Mental illness is common. About 1 in 5 adults has a mental illness in any given year. Mental illness can begin at any age, from childhood through later adult years, but most cases begin earlier in life. The effects of mental illness can be temporary or long lasting. You also can have more than one mental health disorder at the same time. For example, you may have depression and a substance use disorder.
Mental illnesses, in general, are thought to be caused by a variety of genetic and environmental factors:
Inherited traits: Mental illness is more common in people whose blood relatives also have a mental illness. Certain genes may increase your risk of developing a mental illness, and your life situation may trigger it.
Environmental exposures before birth: Exposure to environmental stressors, inflammatory conditions, toxins, alcohol or drugs while in the womb can sometimes be linked to mental illness.

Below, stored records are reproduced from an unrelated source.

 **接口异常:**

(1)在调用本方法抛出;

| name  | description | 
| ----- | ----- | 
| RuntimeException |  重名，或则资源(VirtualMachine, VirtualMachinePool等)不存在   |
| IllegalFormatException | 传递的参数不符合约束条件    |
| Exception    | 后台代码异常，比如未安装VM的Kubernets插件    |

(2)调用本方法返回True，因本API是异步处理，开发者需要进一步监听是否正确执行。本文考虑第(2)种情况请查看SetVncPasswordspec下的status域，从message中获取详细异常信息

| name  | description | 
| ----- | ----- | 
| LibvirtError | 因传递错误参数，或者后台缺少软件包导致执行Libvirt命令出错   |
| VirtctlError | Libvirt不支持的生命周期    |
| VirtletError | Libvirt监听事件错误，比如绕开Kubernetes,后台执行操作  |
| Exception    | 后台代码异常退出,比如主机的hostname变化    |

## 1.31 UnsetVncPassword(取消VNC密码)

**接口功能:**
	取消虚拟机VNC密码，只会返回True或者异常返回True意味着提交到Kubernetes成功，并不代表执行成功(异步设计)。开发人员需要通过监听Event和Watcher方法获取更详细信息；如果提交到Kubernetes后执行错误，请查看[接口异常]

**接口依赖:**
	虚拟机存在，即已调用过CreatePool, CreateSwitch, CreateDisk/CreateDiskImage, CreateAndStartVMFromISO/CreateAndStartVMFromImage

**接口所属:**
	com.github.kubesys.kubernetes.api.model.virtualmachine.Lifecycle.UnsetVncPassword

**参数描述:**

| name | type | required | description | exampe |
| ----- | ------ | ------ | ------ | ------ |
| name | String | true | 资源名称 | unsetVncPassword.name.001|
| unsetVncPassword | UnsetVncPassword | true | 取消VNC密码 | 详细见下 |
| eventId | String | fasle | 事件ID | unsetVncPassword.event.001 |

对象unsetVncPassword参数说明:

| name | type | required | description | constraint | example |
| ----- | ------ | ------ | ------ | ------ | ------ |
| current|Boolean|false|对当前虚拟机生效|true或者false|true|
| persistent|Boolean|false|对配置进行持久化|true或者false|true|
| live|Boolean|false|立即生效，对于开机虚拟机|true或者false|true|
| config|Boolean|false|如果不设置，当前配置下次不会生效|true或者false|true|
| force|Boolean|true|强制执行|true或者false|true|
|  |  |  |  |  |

Brain chemistry: Neurotransmitters are naturally occurring brain chemicals that carry signals to other parts of your brain and body. When the neural networks involving these chemicals are impaired, the function of nerve receptors and nerve systems change, leading to depression and other emotional disorders.
Certain factors may increase your risk of developing a mental illness, including:
- A history of mental illness in a blood relative, such as a parent or sibling
- Stressful life situations, such as financial problems, a loved one’s death or a divorce
- An ongoing (chronic) medical condition, such as diabetes
- Brain damage as a result of a serious injury (traumatic brain injury), such as a violent blow to the head
- Traumatic experiences, such as military combat or assault
- Use of alcohol or recreational drugs
- A childhood history of abuse or neglect
- Few friends or few healthy relationships
- A previous mental illness
Signs and symptoms:
Signs and symptoms of mental illness can vary, depending on the disorder, circumstances and other factors. Mental illness symptoms can affect emotions, thoughts and behaviors. Examples of signs and symptoms include:
- Feeling sad or down
- Confused thinking
- Excessive fears or worries, or extreme feelings of guilt
- Reduced ability to concentrate
- Significant tiredness, low energy or problems sleeping
- Extreme mood changes of highs and lows
- Withdrawal from friends and activities
- Excessive anger, hostility or violence
- Detachment from reality (delusions), paranoia or hallucinations
- Sex drive changes
- Inability to cope with daily problems or stress
- Problems with alcohol or drug use
- Trouble understanding and relating to situations and to people
- Major changes in eating habits
- Suicidal thoughts
Sometimes symptoms of a mental health disorder appear as physical problems, such as stomach pain, back pain, headaches, or other unexplained aches and pains.
When to see a doctor?
If you have any signs or symptoms of a mental illness mentioned above, see a mental health professional. Most mental illnesses don’t improve on their own, and if untreated, a mental illness may get worse over time and cause serious problems.